→ What you will do
Could you print all the entries exactly?

==*==

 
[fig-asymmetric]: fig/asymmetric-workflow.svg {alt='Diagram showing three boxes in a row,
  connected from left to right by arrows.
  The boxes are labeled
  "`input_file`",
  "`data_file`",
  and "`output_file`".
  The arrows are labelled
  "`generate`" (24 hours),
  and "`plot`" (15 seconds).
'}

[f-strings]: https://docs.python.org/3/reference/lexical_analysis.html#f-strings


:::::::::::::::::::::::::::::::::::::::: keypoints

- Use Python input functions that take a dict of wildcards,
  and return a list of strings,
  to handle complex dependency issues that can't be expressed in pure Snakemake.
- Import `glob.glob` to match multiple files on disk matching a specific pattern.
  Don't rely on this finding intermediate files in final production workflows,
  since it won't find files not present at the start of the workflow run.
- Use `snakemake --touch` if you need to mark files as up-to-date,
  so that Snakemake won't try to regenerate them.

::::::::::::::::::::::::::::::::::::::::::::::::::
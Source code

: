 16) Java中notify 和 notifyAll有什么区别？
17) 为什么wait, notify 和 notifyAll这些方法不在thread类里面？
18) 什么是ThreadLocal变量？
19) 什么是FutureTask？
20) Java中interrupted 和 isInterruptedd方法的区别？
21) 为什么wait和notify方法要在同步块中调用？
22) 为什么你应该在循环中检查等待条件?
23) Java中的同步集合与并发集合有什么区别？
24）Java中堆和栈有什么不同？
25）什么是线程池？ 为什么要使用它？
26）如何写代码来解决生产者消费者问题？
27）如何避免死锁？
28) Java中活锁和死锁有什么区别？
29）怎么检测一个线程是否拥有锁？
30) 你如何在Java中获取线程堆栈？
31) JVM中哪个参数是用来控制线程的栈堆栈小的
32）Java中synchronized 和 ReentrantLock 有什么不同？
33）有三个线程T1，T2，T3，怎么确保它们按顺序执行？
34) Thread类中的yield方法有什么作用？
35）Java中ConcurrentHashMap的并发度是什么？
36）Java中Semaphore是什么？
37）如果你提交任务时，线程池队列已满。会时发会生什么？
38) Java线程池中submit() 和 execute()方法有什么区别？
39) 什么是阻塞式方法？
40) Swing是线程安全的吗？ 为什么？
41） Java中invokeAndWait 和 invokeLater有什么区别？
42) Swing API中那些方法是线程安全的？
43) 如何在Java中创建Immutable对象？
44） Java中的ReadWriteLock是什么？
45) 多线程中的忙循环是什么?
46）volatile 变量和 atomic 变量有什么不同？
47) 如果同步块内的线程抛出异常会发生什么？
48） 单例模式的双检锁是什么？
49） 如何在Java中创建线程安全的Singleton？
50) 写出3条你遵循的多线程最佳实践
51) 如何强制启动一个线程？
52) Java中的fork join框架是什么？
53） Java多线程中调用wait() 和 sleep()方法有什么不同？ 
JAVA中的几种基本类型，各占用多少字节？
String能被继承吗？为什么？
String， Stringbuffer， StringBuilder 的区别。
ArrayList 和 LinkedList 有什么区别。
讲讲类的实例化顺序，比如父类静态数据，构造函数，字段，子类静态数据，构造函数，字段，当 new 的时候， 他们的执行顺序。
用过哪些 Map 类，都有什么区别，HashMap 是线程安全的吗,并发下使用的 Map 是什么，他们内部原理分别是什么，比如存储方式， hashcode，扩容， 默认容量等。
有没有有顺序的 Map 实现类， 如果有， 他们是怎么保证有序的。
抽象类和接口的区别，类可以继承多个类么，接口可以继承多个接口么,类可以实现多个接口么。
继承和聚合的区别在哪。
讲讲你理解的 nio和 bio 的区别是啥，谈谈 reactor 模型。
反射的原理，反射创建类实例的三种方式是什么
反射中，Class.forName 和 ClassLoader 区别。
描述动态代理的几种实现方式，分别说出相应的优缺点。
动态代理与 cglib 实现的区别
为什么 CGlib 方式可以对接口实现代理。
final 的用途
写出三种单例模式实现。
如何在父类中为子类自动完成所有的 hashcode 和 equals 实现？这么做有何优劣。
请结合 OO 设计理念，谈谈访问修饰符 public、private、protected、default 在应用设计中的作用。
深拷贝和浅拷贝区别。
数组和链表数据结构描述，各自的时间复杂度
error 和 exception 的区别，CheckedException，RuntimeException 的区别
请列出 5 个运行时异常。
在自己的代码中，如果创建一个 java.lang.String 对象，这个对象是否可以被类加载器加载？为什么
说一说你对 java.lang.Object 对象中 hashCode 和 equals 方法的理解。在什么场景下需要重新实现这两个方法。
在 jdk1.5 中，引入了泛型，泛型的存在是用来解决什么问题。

==*==

→ Result of this task
[fig-asymmetric]: fig/asymmetric-workflow.svg {alt='Diagram showing three boxes in a row,
  connected from left to right by arrows.
  The boxes are labeled
  "`input_file`",
  "`data_file`",
  and "`output_file`".
  The arrows are labelled
  "`generate`" (24 hours),
  and "`plot`" (15 seconds).
'}

[f-strings]: https://docs.python.org/3/reference/lexical_analysis.html#f-strings


:::::::::::::::::::::::::::::::::::::::: keypoints

- Use Python input functions that take a dict of wildcards,
  and return a list of strings,
  to handle complex dependency issues that can't be expressed in pure Snakemake.
- Import `glob.glob` to match multiple files on disk matching a specific pattern.
  Don't rely on this finding intermediate files in final production workflows,
  since it won't find files not present at the start of the workflow run.
- Use `snakemake --touch` if you need to mark files as up-to-date,
  so that Snakemake won't try to regenerate them.

::::::::::::::::::::::::::::::::::::::::::::::::::
Source code

: 16) Java中notify 和 notifyAll有什么区别？
17) 为什么wait, notify 和 notifyAll这些方法不在thread类里面？
18) 什么是ThreadLocal变量？
19) 什么是FutureTask？
20) Java中interrupted 和 isInterruptedd方法的区别？
21) 为什么wait和notify方法要在同步块中调用？
22) 为什么你应该在循环中检查等待条件?
23) Java中的同步集合与并发集合有什么区别？
24）Java中堆和栈有什么不同？
25）什么是线程池？ 为什么要使用它？
26）如何写代码来解决生产者消费者问题？
27）如何避免死锁？
28) Java中活锁和死锁有什么区别？
29）怎么检测一个线程是否拥有锁？
30) 你如何在Java中获取线程堆栈？
31) JVM中哪个参数是用来控制线程的栈堆栈小的
32）Java中synchronized 和 ReentrantLock 有什么不同？
33）有三个线程T1，T2，T3，怎么确保它们按顺序执行？
34) Thread类中的yield方法有什么作用？
35）Java中ConcurrentHashMap的并发度是什么？
36）Java中Semaphore是什么？
37）如果你提交任务时，线程池队列已满。会时发会生什么？
38) Java线程池中submit() 和 execute()方法有什么区别？
39) 什么是阻塞式方法？
40) Swing是线程安全的吗？ 为什么？
41） Java中invokeAndWait 和 invokeLater有什么区别？
42) Swing API中那些方法是线程安全的？
43) 如何在Java中创建Immutable对象？
44） Java中的ReadWriteLock是什么？
45) 多线程中的忙循环是什么?
46）volatile 变量和 atomic 变量有什么不同？
47) 如果同步块内的线程抛出异常会发生什么？
48） 单例模式的双检锁是什么？
49） 如何在Java中创建线程安全的Singleton？
50) 写出3条你遵循的多线程最佳实践
51) 如何强制启动一个线程？
52) Java中的fork join框架是什么？
53） Java多线程中调用wait() 和 sleep()方法有什么不同？ 
JAVA中的几种基本类型，各占用多少字节？
String能被继承吗？为什么？
String， Stringbuffer， StringBuilder 的区别。
ArrayList 和 LinkedList 有什么区别。
讲讲类的实例化顺序，比如父类静态数据，构造函数，字段，子类静态数据，构造函数，字段，当 new 的时候， 他们的执行顺序。
用过哪些 Map 类，都有什么区别，HashMap 是线程安全的吗,并发下使用的 Map 是什么，他们内部原理分别是什么，比如存储方式， hashcode，扩容， 默认容量等。
有没有有顺序的 Map 实现类， 如果有， 他们是怎么保证有序的。
抽象类和接口的区别，类可以继承多个类么，接口可以继承多个接口么,类可以实现多个接口么。
继承和聚合的区别在哪。
讲讲你理解的 nio和 bio 的区别是啥，谈谈 reactor 模型。
反射的原理，反射创建类实例的三种方式是什么
反射中，Class.forName 和 ClassLoader 区别。
描述动态代理的几种实现方式，分别说出相应的优缺点。
动态代理与 cglib 实现的区别
为什么 CGlib 方式可以对接口实现代理。
final 的用途
写出三种单例模式实现。
如何在父类中为子类自动完成所有的 hashcode 和 equals 实现？这么做有何优劣。
请结合 OO 设计理念，谈谈访问修饰符 public、private、protected、default 在应用设计中的作用。
深拷贝和浅拷贝区别。
数组和链表数据结构描述，各自的时间复杂度
error 和 exception 的区别，CheckedException，RuntimeException 的区别
请列出 5 个运行时异常。
在自己的代码中，如果创建一个 java.lang.String 对象，这个对象是否可以被类加载器加载？为什么
说一说你对 java.lang.Object 对象中 hashCode 和 equals 方法的理解。在什么场景下需要重新实现这两个方法。
在 jdk1.5 中，引入了泛型，泛型的存在是用来解决什么问题。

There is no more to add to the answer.